Name		Name	Last commit message	Last commit date
parent directory ..
brazillian-ecommerce-datasets		brazillian-ecommerce-datasets
images		images
marketing-funnel-datasets		marketing-funnel-datasets
README.md		README.md
create_tables.py		create_tables.py
dwh.cfg		dwh.cfg
etl.py		etl.py
inspection_notebook.ipynb		inspection_notebook.ipynb
sql_queries.py		sql_queries.py
tests_queries.ipynb		tests_queries.ipynb

README.md

Capstone Project: ETL Pipeline for a Brazillian E-Commerce

Udacity Nanodegree
Explore the repository»

Project Summary

Olist is a Brazilian startup with headquarter in Curitiba. Its business model is of the e-commerce type, with the main objective of helping people who sell a product to find buyers in all Brazilian e-commerce.

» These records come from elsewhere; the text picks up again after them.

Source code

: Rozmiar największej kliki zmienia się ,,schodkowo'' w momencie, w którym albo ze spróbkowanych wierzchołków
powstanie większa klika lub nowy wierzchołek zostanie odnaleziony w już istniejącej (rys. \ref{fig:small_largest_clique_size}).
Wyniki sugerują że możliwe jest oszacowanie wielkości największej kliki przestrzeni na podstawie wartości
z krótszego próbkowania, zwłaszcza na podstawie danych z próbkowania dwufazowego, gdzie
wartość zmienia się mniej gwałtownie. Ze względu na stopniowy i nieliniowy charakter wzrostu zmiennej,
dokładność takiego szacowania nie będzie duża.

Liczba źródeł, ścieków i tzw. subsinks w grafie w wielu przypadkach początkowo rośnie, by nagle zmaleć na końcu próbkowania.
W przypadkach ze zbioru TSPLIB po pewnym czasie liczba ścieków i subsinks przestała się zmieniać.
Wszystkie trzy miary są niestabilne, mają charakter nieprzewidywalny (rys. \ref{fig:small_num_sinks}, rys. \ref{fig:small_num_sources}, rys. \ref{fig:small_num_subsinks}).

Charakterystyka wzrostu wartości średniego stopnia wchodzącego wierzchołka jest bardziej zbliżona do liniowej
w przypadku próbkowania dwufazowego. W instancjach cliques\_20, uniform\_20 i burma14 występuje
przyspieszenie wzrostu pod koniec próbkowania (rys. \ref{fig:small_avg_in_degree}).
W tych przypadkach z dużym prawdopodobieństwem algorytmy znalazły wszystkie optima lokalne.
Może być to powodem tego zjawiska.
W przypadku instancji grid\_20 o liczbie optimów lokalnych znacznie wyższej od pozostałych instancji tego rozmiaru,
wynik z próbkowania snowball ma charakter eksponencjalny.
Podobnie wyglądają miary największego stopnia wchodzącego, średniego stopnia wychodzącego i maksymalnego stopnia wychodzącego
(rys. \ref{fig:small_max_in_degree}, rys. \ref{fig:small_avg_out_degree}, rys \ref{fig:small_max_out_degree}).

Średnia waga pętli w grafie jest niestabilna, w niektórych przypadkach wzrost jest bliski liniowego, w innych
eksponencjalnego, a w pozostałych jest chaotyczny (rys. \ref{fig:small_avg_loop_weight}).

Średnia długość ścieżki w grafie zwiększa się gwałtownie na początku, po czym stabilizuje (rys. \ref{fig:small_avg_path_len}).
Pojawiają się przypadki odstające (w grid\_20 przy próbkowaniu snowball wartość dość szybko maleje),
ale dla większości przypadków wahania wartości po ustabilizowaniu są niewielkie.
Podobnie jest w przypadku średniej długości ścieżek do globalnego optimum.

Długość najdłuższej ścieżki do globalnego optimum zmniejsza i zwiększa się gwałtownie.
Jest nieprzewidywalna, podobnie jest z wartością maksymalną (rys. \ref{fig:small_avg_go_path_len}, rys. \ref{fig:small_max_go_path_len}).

Olist has been growing a lot in recent years, due to the increase in new users and also the increase in transactions on its platform. And a company's growing pains are inevitable, especially with data.

The whole system extends its capacity, both in terms of processing and in terms of data storage, and consequently the query time to databases increases, impacting the speed of analysis and the time to update metrics in dashboards.

The objective of this project was to create an ETL pipeline on the olist datasets to create a analytic Data Warehouse on Amazon Redshift. A use case for this analytic database is to find answers for some questions such as "Has the amount of sales has increased over time?", "Which product categories are top sellers?", "What is the total turnover?", et cetera.

With this in mind, the project will follow these steps:

Step 1: Scope the Project and Gather Data
Step 2: Explore and Assess the Data
Step 3: Define the Data Model
Step 4: Run ETL to Model the Data
Step 5: Complete Project Write Up

Step 1: Scope the Project and Gather Data

Scope

In this project, we will aggregate the total of eight datasets that represents each one of the tables from the Olist e-commerce OLTP database, with the objective to model this source of data into “Fact” and “Dimension” tables for the analytics team.

The final solution proposed is a pipeline built upon Python for ingesting data from Amazon S3 into a Redshift Data Warehouse, running transformations on Redshift and saving them into a proposed Star Schema model.

Describe and Gather Data

Data Source

Brazilian E-Commerce Public Datasets by Olist

https://www.kaggle.com/datasets/olistbr/brazilian-ecommerce

Content

Olist is the largest department store on marketplaces. It has a catalog with over 950,000 products, hundreds of thousands of orders and a network of over 9,000 partner retailers spread across all regions of Brazil.

All the files use the CSV format.

Model

The data sources are the company's e-commerce OLTP system tables, you can check the ERD of the system in the figure below.

Step 2: Explore and Assess the Data

Please refer to inspection_notebook.ipynb.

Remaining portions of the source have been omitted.